> [Task goal]
Copy exactly, and only, the lines from the one containing "chmod 0755 /system/etc/init.d/95crond" through the last line of the records below.

> [Saved entries]
──────────
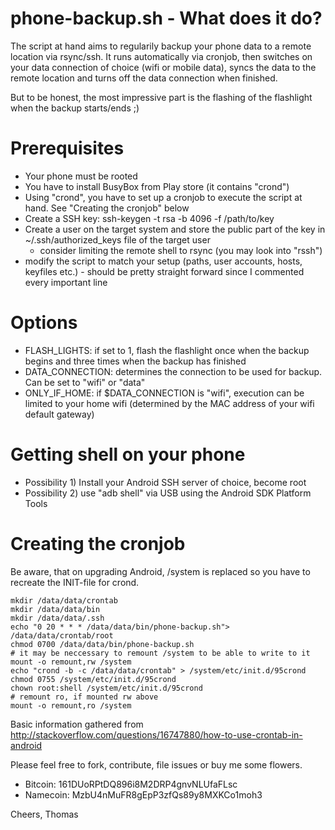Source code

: phone-backup.sh - What does it do?
=======

The script at hand aims to regularily backup your phone data to a remote location via rsync/ssh. It runs automatically via cronjob, then switches on your data connection of choice (wifi or mobile data), syncs the data to the remote location and turns off the data connection when finished.

But to be honest, the most impressive part is the flashing of the flashlight when the backup starts/ends ;)

Prerequisites
=======

  * Your phone must be rooted
  * You have to install BusyBox from Play store (it contains "crond")
  * Using "crond", you have to set up a cronjob to execute the script at hand. See "Creating the cronjob" below
  * Create a SSH key: ssh-keygen -t rsa -b 4096 -f /path/to/key
  * Create a user on the target system and store the public part of the key in ~/.ssh/authorized_keys file of the target user
    * consider limiting the remote shell to rsync (you may look into "rssh")
  * modify the script to match your setup (paths, user accounts, hosts, keyfiles etc.) - should be pretty straight forward since I commented every important line

Options
=======

  * FLASH_LIGHTS: if set to 1, flash the flashlight once when the backup begins and three times when the backup has finished
  * DATA_CONNECTION: determines the connection to be used for backup. Can be set to "wifi" or "data"
  * ONLY_IF_HOME: if $DATA_CONNECTION is "wifi", execution can be limited to your home wifi (determined by the MAC address of your wifi default gateway)

Getting shell on your phone
=======

  * Possibility 1) Install your Android SSH server of choice, become root
  * Possibility 2) use "adb shell" via USB using the Android SDK Platform Tools
  

Creating the cronjob
=======

Be aware, that on upgrading Android, /system is replaced so you have to recreate the INIT-file for crond.

    mkdir /data/data/crontab
    mkdir /data/data/bin
    mkdir /data/data/.ssh
    echo "0 20 * * * /data/data/bin/phone-backup.sh"> /data/data/crontab/root
    chmod 0700 /data/data/bin/phone-backup.sh
    # it may be neccessary to remount /system to be able to write to it
    mount -o remount,rw /system
    echo "crond -b -c /data/data/crontab" > /system/etc/init.d/95crond
    chmod 0755 /system/etc/init.d/95crond
    chown root:shell /system/etc/init.d/95crond
    # remount ro, if mounted rw above
    mount -o remount,ro /system

Basic information gathered from http://stackoverflow.com/questions/16747880/how-to-use-crontab-in-android

Please feel free to fork, contribute, file issues or buy me some flowers.

* Bitcoin: 161DUoRPtDQ896i8M2DRP4gnvNLUfaFLsc
* Namecoin: MzbU4nMuFR8gEpP3zfQs89y8MXKCo1moh3

Cheers, Thomas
──────────
> [Task result]
    chmod 0755 /system/etc/init.d/95crond
    chown root:shell /system/etc/init.d/95crond
    # remount ro, if mounted rw above
    mount -o remount,ro /system

Basic information gathered from http://stackoverflow.com/questions/16747880/how-to-use-crontab-in-android

Please feel free to fork, contribute, file issues or buy me some flowers.

* Bitcoin: 161DUoRPtDQ896i8M2DRP4gnvNLUfaFLsc
* Namecoin: MzbU4nMuFR8gEpP3zfQs89y8MXKCo1moh3

Cheers, Thomas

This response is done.